**What this task involves:** Pictures must be left out. Print the lines from the beginning of the material through the line holding "- [Unit Test", exactly and nothing else.

....

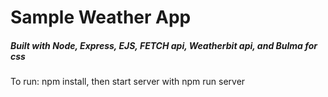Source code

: # Sample Weather App

##### Built with Node, Express, EJS, FETCH api, Weatherbit api, and Bulma for css

To run: npm install, then start server with npm run server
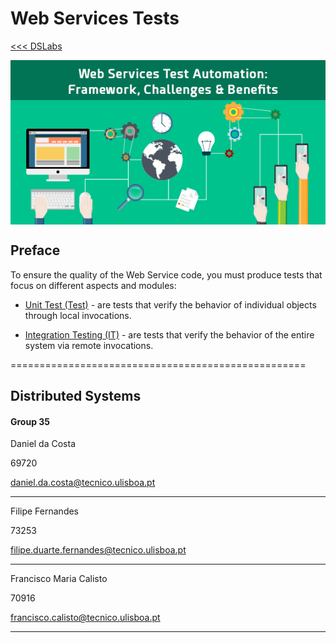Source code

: # Web Services Tests

[<<< DSLabs](https://github.com/FMCalisto/DSLabs)

<img src="assets/image1.png" alt="Web Services" align="center" />

## Preface

To ensure the quality of the Web Service code, you must produce tests that focus on different aspects and modules:

- [Unit Test (Test)](https://en.wikipedia.org/wiki/Unit_testing) - are tests that verify the behavior of individual objects through local invocations.

- [Integration Testing (IT)](https://en.wikipedia.org/wiki/Integration_testing) - are tests that verify the behavior of the entire system via remote invocations.


===================================================

Distributed Systems
-------------------

#### Group 35

Daniel da Costa

69720

daniel.da.costa@tecnico.ulisboa.pt

-------------------

Filipe Fernandes

73253

filipe.duarte.fernandes@tecnico.ulisboa.pt

-------------------

Francisco Maria Calisto

70916

francisco.calisto@tecnico.ulisboa.pt

-------------------
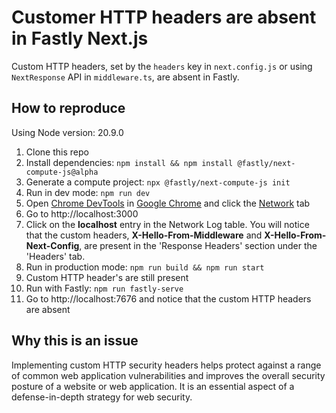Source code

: # Customer HTTP headers are absent in Fastly Next.js

 Custom HTTP headers, set by the `headers` key in `next.config.js` or using `NextResponse` API in `middleware.ts`, are absent in Fastly.


## How to reproduce

 Using Node version: 20.9.0

1. Clone this repo
2. Install dependencies: `npm install && npm install @fastly/next-compute-js@alpha`
3. Generate a compute project: `npx @fastly/next-compute-js init`
4. Run in dev mode: `npm run dev`
5. Open [Chrome DevTools](https://developer.chrome.com/docs/devtools/open) in [Google Chrome](https://www.google.com/chrome/) and click the [Network](https://developer.chrome.com/docs/devtools/network) tab
6. Go to http://localhost:3000
7. Click on the **localhost** entry in the Network Log table. You will notice that the custom headers, **X-Hello-From-Middleware** and **X-Hello-From-Next-Config**, are present in the 'Response Headers' section under the 'Headers' tab.
8. Run in production mode: `npm run build && npm run start`
9. Custom HTTP header's are still present
10. Run with Fastly: `npm run fastly-serve`
11. Go to http://localhost:7676 and notice that the custom HTTP headers are absent

## Why this is an issue
Implementing custom HTTP security headers helps protect against a range of common web application vulnerabilities and improves the overall security posture of a website or web application. It is an essential aspect of a defense-in-depth strategy for web security.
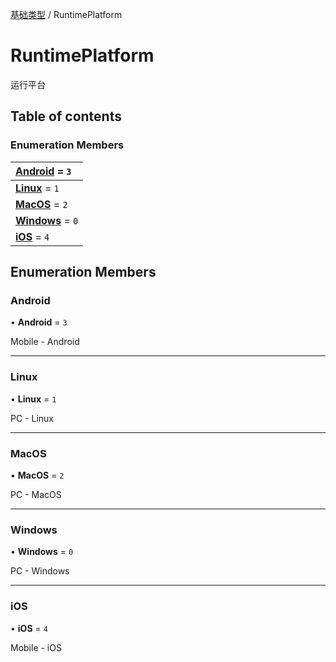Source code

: [基础类型](../groups/基础类型.基础类型.md) / RuntimePlatform

# RuntimePlatform <Badge type="tip" text="Enumeration" /> <Score text="RuntimePlatform" />

运行平台

## Table of contents

### Enumeration Members <Score text="Enumeration" /> 
| **[Android](mw.RuntimePlatform.md#android)** = ``3``  |
| :----- |
| **[Linux](mw.RuntimePlatform.md#linux)** = ``1`` |
| **[MacOS](mw.RuntimePlatform.md#macos)** = ``2`` |
| **[Windows](mw.RuntimePlatform.md#windows)** = ``0`` |
| **[iOS](mw.RuntimePlatform.md#ios)** = ``4`` |

## Enumeration Members

### Android <Score text="Android" /> 

• **Android** = ``3``

Mobile - Android

___

### Linux <Score text="Linux" /> 

• **Linux** = ``1``

PC - Linux

___

### MacOS <Score text="MacOS" /> 

• **MacOS** = ``2``

PC - MacOS

___

### Windows <Score text="Windows" /> 

• **Windows** = ``0``

PC - Windows

___

### iOS <Score text="iOS" /> 

• **iOS** = ``4``

Mobile - iOS
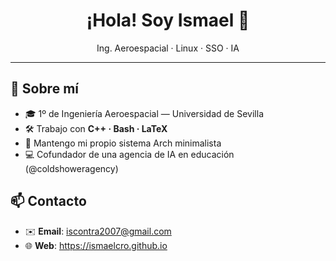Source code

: <h1 align="center">¡Hola! Soy Ismael 👋</h1>
<p align="center">
  Ing. Aeroespacial · Linux · SSO · IA 
</p>

---

## 🌱 Sobre mí
- 🎓 1º de Ingeniería Aeroespacial — Universidad de Sevilla
- 🛠️ Trabajo con **C++ · Bash · LaTeX**
- 🐧 Mantengo mi propio sistema Arch minimalista
- 💻 Cofundador de una agencia de IA en educación (@coldshoweragency)


## 📫 Contacto
- ✉️ **Email**: <iscontra2007@gmail.com>
- 🌐 **Web**: <https://ismaelcro.github.io>
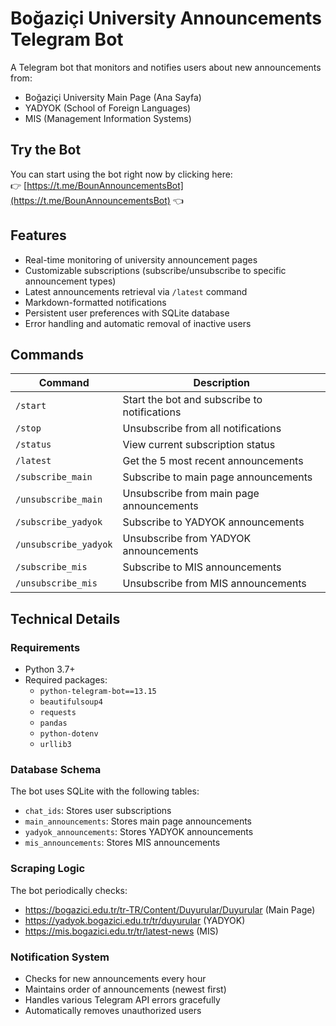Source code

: # Boğaziçi University Announcements Telegram Bot

A Telegram bot that monitors and notifies users about new announcements from:
- Boğaziçi University Main Page (Ana Sayfa)
- YADYOK (School of Foreign Languages)
- MIS (Management Information Systems)

## Try the Bot

You can start using the bot right now by clicking here:  
👉 [https://t.me/BounAnnouncementsBot](https://t.me/BounAnnouncementsBot) 👈

## Features

- Real-time monitoring of university announcement pages
- Customizable subscriptions (subscribe/unsubscribe to specific announcement types)
- Latest announcements retrieval via `/latest` command
- Markdown-formatted notifications
- Persistent user preferences with SQLite database
- Error handling and automatic removal of inactive users

## Commands

| Command | Description |
|---------|-------------|
| `/start` | Start the bot and subscribe to notifications |
| `/stop` | Unsubscribe from all notifications |
| `/status` | View current subscription status |
| `/latest` | Get the 5 most recent announcements |
| `/subscribe_main` | Subscribe to main page announcements |
| `/unsubscribe_main` | Unsubscribe from main page announcements |
| `/subscribe_yadyok` | Subscribe to YADYOK announcements |
| `/unsubscribe_yadyok` | Unsubscribe from YADYOK announcements |
| `/subscribe_mis` | Subscribe to MIS announcements |
| `/unsubscribe_mis` | Unsubscribe from MIS announcements |


## Technical Details

### Requirements
- Python 3.7+
- Required packages:
  - `python-telegram-bot==13.15`
  - `beautifulsoup4`
  - `requests`
  - `pandas`
  - `python-dotenv`
  - `urllib3`

### Database Schema
The bot uses SQLite with the following tables:
- `chat_ids`: Stores user subscriptions
- `main_announcements`: Stores main page announcements
- `yadyok_announcements`: Stores YADYOK announcements
- `mis_announcements`: Stores MIS announcements

### Scraping Logic
The bot periodically checks:
- https://bogazici.edu.tr/tr-TR/Content/Duyurular/Duyurular (Main Page)
- https://yadyok.bogazici.edu.tr/tr/duyurular (YADYOK)
- https://mis.bogazici.edu.tr/tr/latest-news (MIS)

### Notification System
- Checks for new announcements every hour
- Maintains order of announcements (newest first)
- Handles various Telegram API errors gracefully
- Automatically removes unauthorized users

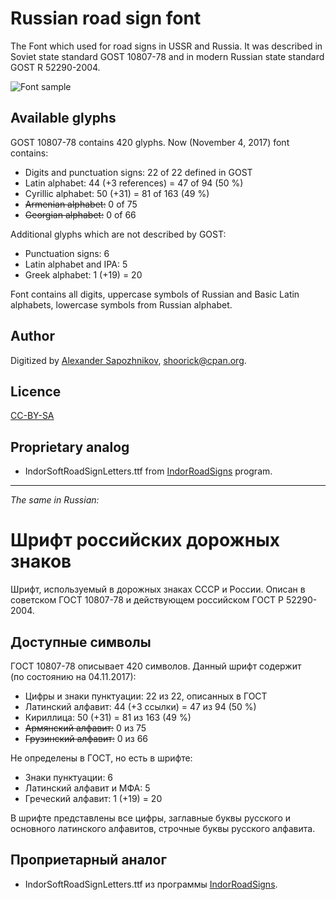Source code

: Russian road sign font
======================

The Font which used for road signs in USSR and Russia.
It was described in Soviet state standard GOST 10807-78 and in modern Russian state standard GOST R 52290-2004.

![Font sample](http://habrastorage.org/storage2/fb7/716/823/fb771682308a41efbfd9082e7633f7e2.png)

Available glyphs
----------------

GOST 10807-78 contains 420 glyphs. Now (November 4, 2017) font contains:

* Digits and punctuation signs: 22 of 22 defined in GOST
* Latin alphabet: 44 (+3 references) = 47 of 94 (50 %)
* Cyrillic alphabet: 50 (+31) = 81 of 163 (49 %)
* ~~Armenian alphabet:~~ 0 of 75
* ~~Georgian alphabet:~~ 0 of 66

Additional glyphs which are not described by GOST:

* Punctuation signs: 6
* Latin alphabet and IPA: 5
* Greek alphabet: 1 (+19) = 20

Font contains all digits, uppercase symbols of Russian and Basic Latin alphabets, lowercase symbols from Russian alphabet.

Author
------

Digitized by [Alexander Sapozhnikov](http://shoorick.ru/), <shoorick@cpan.org>.

Licence
-------

[CC-BY-SA](http://creativecommons.org/licenses/by-sa/3.0/)

Proprietary analog
------------------

* IndorSoftRoadSignLetters.ttf from [IndorRoadSigns](http://www.indorsoft.ru/products/roadsigns/) program.

--------------------------------------------------
_The same in Russian:_

Шрифт российских дорожных знаков
================================

Шрифт, используемый в дорожных знаках СССР и России.
Описан в советском ГОСТ 10807-78 и действующем российском ГОСТ Р 52290-2004.

Доступные символы
----------------

ГОСТ 10807-78 описывает 420 символов. Данный шрифт содержит (по состоянию на 04.11.2017):

* Цифры и знаки пунктуации: 22 из 22, описанных в ГОСТ
* Латинский алфавит: 44 (+3 ссылки) = 47 из 94 (50 %)
* Кириллица: 50 (+31) = 81 из 163 (49 %)
* ~~Армянский алфавит:~~ 0 из 75
* ~~Грузинский алфавит:~~ 0 из 66

Не определены в ГОСТ, но есть в шрифте:

* Знаки пунктуации: 6
* Латинский алфавит и МФА: 5
* Греческий алфавит: 1 (+19) = 20

В шрифте представлены все цифры, заглавные буквы русского и основного латинского алфавитов, строчные буквы русского алфавита.

Проприетарный аналог
--------------------

* IndorSoftRoadSignLetters.ttf из программы [IndorRoadSigns](http://www.indorsoft.ru/products/roadsigns/).
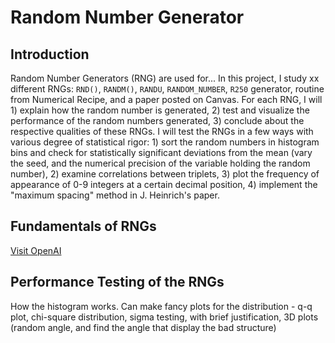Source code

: # Random Number Generator

## Introduction 
Random Number Generators (RNG) are used for...
In this project, I study xx different RNGs: `RND()`, `RANDM()`, `RANDU`, `RANDOM_NUMBER`, `R250` generator, routine from Numerical Recipe, and a paper posted on Canvas. For each RNG, I will 1) explain how the random number is generated, 2) test and visualize the performance of the random numbers generated, 3) conclude about the respective qualities of these RNGs. I will test the RNGs in a few ways with various degree of statistical rigor: 1) sort the random numbers in histogram bins and check for statistically significant deviations from the mean (vary the seed, and the numerical precision of the variable holding the random number), 2) examine correlations between triplets, 3) plot the frequency of appearance of 0-9 integers at a certain decimal position, 4) implement the "maximum spacing" method in J. Heinrich's paper. 

## Fundamentals of RNGs
[Visit OpenAI](https://www.openai.com)

## Performance Testing of the RNGs

How the histogram works. 
Can make fancy plots for the distribution - q-q plot, chi-square distribution, sigma testing, with brief justification, 3D plots (random angle, and find the angle that display the bad structure) 
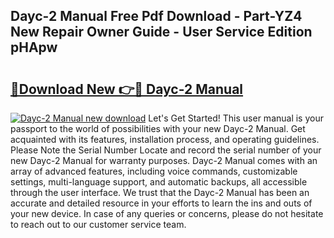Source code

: ## Dayc-2 Manual Free Pdf Download - Part-YZ4 New Repair Owner Guide - User Service Edition pHApw

# <h2><a href="http://bc3189.oget.top/?id=Dayc-2+Manual">🔗Download New 👉🔴 Dayc-2 Manual</a></h2>

[![Dayc-2 Manual new download](https://i.imgur.com/5g1atiW.png)](http://bc3189.oget.top/?id=Dayc-2+Manual)
Let's Get Started! This user manual is your passport to the world of possibilities with your new Dayc-2 Manual. Get acquainted with its features, installation process, and operating guidelines. Please Note the Serial Number Locate and record the serial number of your new Dayc-2 Manual for warranty purposes. Dayc-2 Manual comes with an array of advanced features, including voice commands, customizable settings, multi-language support, and automatic backups, all accessible through the user interface. We trust that the Dayc-2 Manual has been an accurate and detailed resource in your efforts to learn the ins and outs of your new device. In case of any queries or concerns, please do not hesitate to reach out to our customer service team.
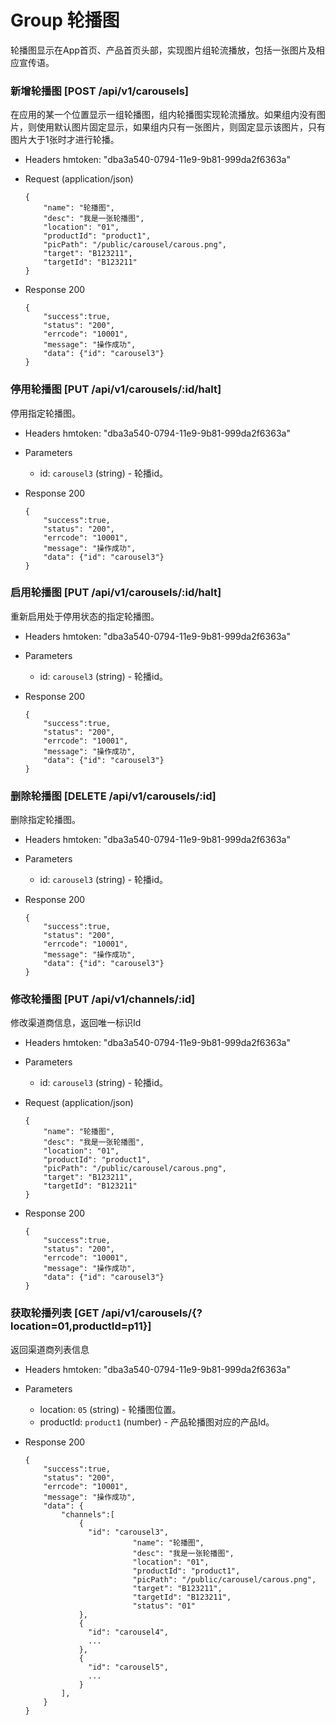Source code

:# Group 轮播图
轮播图显示在App首页、产品首页头部，实现图片组轮流播放，包括一张图片及相应宣传语。

### 新增轮播图 [POST /api/v1/carousels]
在应用的某一个位置显示一组轮播图，组内轮播图实现轮流播放。如果组内没有图片，则使用默认图片固定显示，如果组内只有一张图片，则固定显示该图片，只有图片大于1张时才进行轮播。

+ Headers
  hmtoken: "dba3a540-0794-11e9-9b81-999da2f6363a"

+ Request (application/json)

      {
          "name": "轮播图",
          "desc": "我是一张轮播图",
          "location": "01",
          "productId": "product1",
          "picPath": "/public/carousel/carous.png",
          "target": "B123211",
          "targetId": "B123211"
      }

+ Response 200

      {
          "success":true,
          "status": "200",
          "errcode": "10001",
          "message": "操作成功",
          "data": {"id": "carousel3"}
      }

### 停用轮播图 [PUT /api/v1/carousels/:id/halt]
停用指定轮播图。

+ Headers
  hmtoken: "dba3a540-0794-11e9-9b81-999da2f6363a"

+ Parameters
  + id: `carousel3` (string) - 轮播id。

+ Response 200

      {
          "success":true,
          "status": "200",
          "errcode": "10001",
          "message": "操作成功",
          "data": {"id": "carousel3"}
      }

### 启用轮播图 [PUT /api/v1/carousels/:id/halt]
重新启用处于停用状态的指定轮播图。

+ Headers
  hmtoken: "dba3a540-0794-11e9-9b81-999da2f6363a"

+ Parameters
  + id: `carousel3` (string) - 轮播id。

+ Response 200

      {
          "success":true,
          "status": "200",
          "errcode": "10001",
          "message": "操作成功",
          "data": {"id": "carousel3"}
      }

### 删除轮播图 [DELETE /api/v1/carousels/:id]
删除指定轮播图。

+ Headers
  hmtoken: "dba3a540-0794-11e9-9b81-999da2f6363a"

+ Parameters
  + id: `carousel3` (string) - 轮播id。

+ Response 200

      {
          "success":true,
          "status": "200",
          "errcode": "10001",
          "message": "操作成功",
          "data": {"id": "carousel3"}
      }

### 修改轮播图 [PUT /api/v1/channels/:id]
修改渠道商信息，返回唯一标识Id

+ Headers
  hmtoken: "dba3a540-0794-11e9-9b81-999da2f6363a"

+ Parameters
  + id: `carousel3` (string) - 轮播id。

+ Request (application/json)

      {
          "name": "轮播图",
          "desc": "我是一张轮播图",
          "location": "01",
          "productId": "product1",
          "picPath": "/public/carousel/carous.png",
          "target": "B123211",
          "targetId": "B123211"
      }

+ Response 200

      {
          "success":true,
          "status": "200",
          "errcode": "10001",
          "message": "操作成功",
          "data": {"id": "carousel3"}
      }

### 获取轮播列表 [GET /api/v1/carousels/{?location=01,productId=p11}]
返回渠道商列表信息

+ Headers
  hmtoken: "dba3a540-0794-11e9-9b81-999da2f6363a"

+ Parameters
  + location: `05` (string) - 轮播图位置。
  + productId: `product1` (number) - 产品轮播图对应的产品Id。

+ Response 200

      {
          "success":true,
          "status": "200",
          "errcode": "10001",
          "message": "操作成功",
          "data": {
              "channels":[
                  {
                    "id": "carousel3",
					          "name": "轮播图",
					          "desc": "我是一张轮播图",
					          "location": "01",
					          "productId": "product1",
					          "picPath": "/public/carousel/carous.png",
					          "target": "B123211",
					          "targetId": "B123211",
					          "status": "01"
                  },
                  {
                    "id": "carousel4",
                    ...
                  },
                  {
                    "id": "carousel5",
                    ...
                  }
              ],
          }
      }
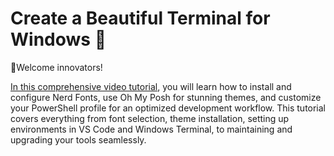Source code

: # Create a Beautiful Terminal for Windows 🚀

👋Welcome innovators!

[In this comprehensive video tutorial](https://www.youtube.com/watch?v=p8dDlbsdeJ8), you will learn how to install and configure Nerd Fonts, use Oh My Posh for stunning themes, and customize your PowerShell profile for an optimized development workflow. This tutorial covers everything from font selection, theme installation, setting up environments in VS Code and Windows Terminal, to maintaining and upgrading your tools seamlessly.

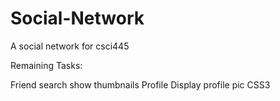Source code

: Social-Network
==============

A social network for csci445


Remaining Tasks:

Friend search
	 show thumbnails
Profile 
	Display profile pic
CSS3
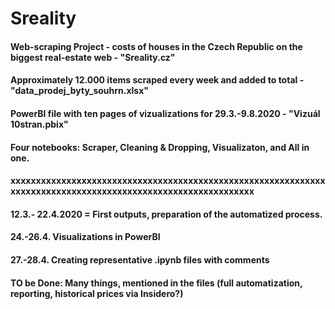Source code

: # Sreality
#### Web-scraping Project - costs of houses in the Czech Republic on the biggest real-estate web - "Sreality.cz"
#### Approximately 12.000 items scraped every week and added to total - "data_prodej_byty_souhrn.xlsx"
#### PowerBI file with ten pages of vizualizations for 29.3.-9.8.2020 - "Vizuál 10stran.pbix"
#### Four notebooks: Scraper, Cleaning & Dropping, Visualizaton, and All in one.
#### xxxxxxxxxxxxxxxxxxxxxxxxxxxxxxxxxxxxxxxxxxxxxxxxxxxxxxxxxxxxxxxxxxxxxxxxxxxxxxxxxxxxxxxxxxxxxxxxxxxxxxxxxxxxxx
#### 12.3.- 22.4.2020 = First outputs, preparation of the automatized process.
#### 24.-26.4. Visualizations in PowerBI
#### 27.-28.4. Creating representative .ipynb files with comments
#### TO be Done: Many things, mentioned in the files (full automatization, reporting, historical prices via Insidero?)
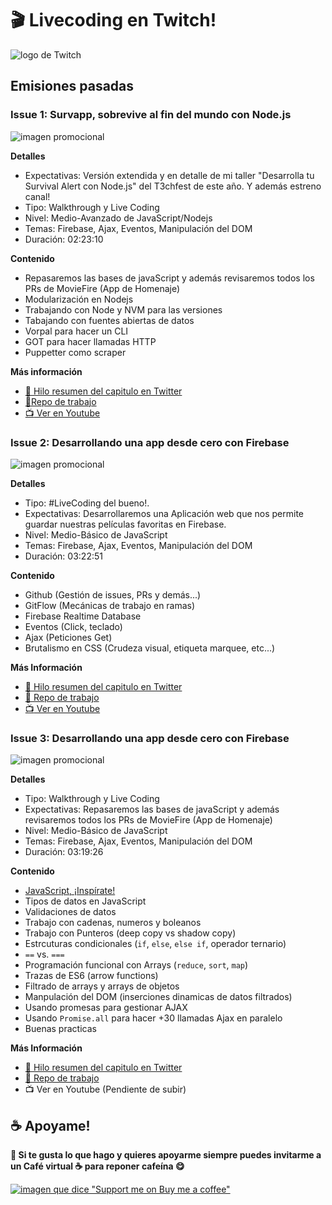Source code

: # :clapper: Livecoding en Twitch!

![logo de Twitch](https://res.cloudinary.com/practicaldev/image/fetch/s--7KVc9_u4--/c_imagga_scale,f_auto,fl_progressive,h_500,q_auto,w_1000/https://thepracticaldev.s3.amazonaws.com/i/kjnhtqacrzzhm8umx228.jpeg)

## Emisiones pasadas

### Issue 1: Survapp, sobrevive al fin del mundo con Node.js
![imagen promocional](https://static-cdn.jtvnw.net/twitch-event-images-v2/0eafcee9-10a7-48d7-ae8a-3ab80abb636d-320x180)

**Detalles**
- Expectativas: Versión extendida y en detalle de mi taller "Desarrolla tu Survival Alert con Node.js" del T3chfest de este año. Y además estreno canal!
- Tipo: Walkthrough y Live Coding  
- Nivel: Medio-Avanzado de JavaScript/Nodejs
- Temas: Firebase, Ajax, Eventos, Manipulación del DOM
- Duración: 02:23:10

**Contenido**
- Repasaremos las bases de javaScript y además revisaremos todos los PRs de MovieFire (App de Homenaje)
- Modularización en Nodejs
- Trabajando con Node y NVM para las versiones
- Tabajando con fuentes abiertas de datos
- Vorpal para hacer un CLI
- GOT para hacer llamadas HTTP
- Puppetter como scraper

**Más información**
- [:book: Hilo resumen del capitulo en Twitter](https://twitter.com/kom_256/status/1107205230691794944)
- [:school_satchel:Repo de trabajo](https://github.com/Fictizia/taller-survapp-t3chfest-2019)
- [:tv: Ver en Youtube](https://www.youtube.com/watch?v=vKcCV5_9rKQ)

### Issue 2: Desarrollando una app desde cero con Firebase
![imagen promocional](https://static-cdn.jtvnw.net/twitch-event-images-v2/083350a2-5f3a-43a0-b0b0-05b8e6a889e7-320x180)

**Detalles**
- Tipo: #LiveCoding del bueno!.
- Expectativas: Desarrollaremos una Aplicación web que nos permite guardar nuestras películas favoritas en Firebase.
- Nivel: Medio-Básico de JavaScript
- Temas: Firebase, Ajax, Eventos, Manipulación del DOM
- Duración: 03:22:51

**Contenido**
- Github (Gestión de issues, PRs y demás...)
- GitFlow (Mecánicas de trabajo en ramas)
- Firebase Realtime Database
- Eventos (Click, teclado)
- Ajax (Peticiones Get)
- Brutalismo en CSS (Crudeza visual, etiqueta marquee, etc...)

**Más Información**
- [:book: Hilo resumen del capitulo en Twitter](https://twitter.com/kom_256/status/1109726834227376128)
- [:school_satchel: Repo de trabajo](https://github.com/estreamercoders/Homenaje-a-movieFire)
- [:tv: Ver en Youtube](https://www.youtube.com/watch?v=A7FfQvh7IUc)

### Issue 3: Desarrollando una app desde cero con Firebase
![imagen promocional](https://static-cdn.jtvnw.net/twitch-event-images-v2/3436e502-cc86-49f4-8f5b-d05ba8153b11-320x180)

**Detalles**
- Tipo: Walkthrough y Live Coding
- Expectativas: Repasaremos las bases de javaScript y además revisaremos todos los PRs de MovieFire (App de Homenaje)
- Nivel: Medio-Básico de JavaScript
- Temas: Firebase, Ajax, Eventos, Manipulación del DOM
- Duración: 03:19:26

**Contenido**
- [JavaScript, ¡Inspírate!](https://leanpub.com/javascript-inspirate)
- Tipos de datos en JavaScript
- Validaciones de datos
- Trabajo con cadenas, numeros y boleanos
- Trabajo con Punteros (deep copy vs shadow copy)
- Estrcuturas condicionales (`if`, `else`, `else if`, operador ternario)
- `==` vs. `===`
- Programación funcional con Arrays (`reduce`, `sort`, `map`)
- Trazas de ES6 (arrow functions)
- Filtrado de arrays y arrays de objetos
- Manpulación del DOM (inserciones dinamicas de datos filtrados)
- Usando promesas para gestionar AJAX
- Usando `Promise.all` para hacer +30 llamadas Ajax en paralelo
- Buenas practicas

**Más Información**
- [:book: Hilo resumen del capitulo en Twitter](https://twitter.com/kom_256/status/1112623559539638273)
- [:school_satchel: Repo de trabajo](apuntes/issue3)
- :tv: Ver en Youtube (Pendiente de subir)

## :coffee: Apoyame!
**🍻 Si te gusta lo que hago y quieres apoyarme siempre puedes invitarme a un Café virtual ☕️ para reponer cafeína 😋**

[![imagen que dice "Support me on Buy me a coffee"](https://www.buymeacoffee.com/open_graph_1.jpg)](https://www.buymeacoffee.com/ulisesGascon)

....

**Result for this task:**
Source code

: # Sample Weather App

##### Built with Node, Express, EJS, FETCH api, Weatherbit api, and Bulma for css

To run: npm install, then start server with npm run server
Source code

: # Web Services Tests

[<<< DSLabs](https://github.com/FMCalisto/DSLabs)

<img src="assets/image1.png" alt="Web Services" align="center" />

## Preface

To ensure the quality of the Web Service code, you must produce tests that focus on different aspects and modules:

- [Unit Test (Test)](https://en.wikipedia.org/wiki/Unit_testing) - are tests that verify the behavior of individual objects through local invocations.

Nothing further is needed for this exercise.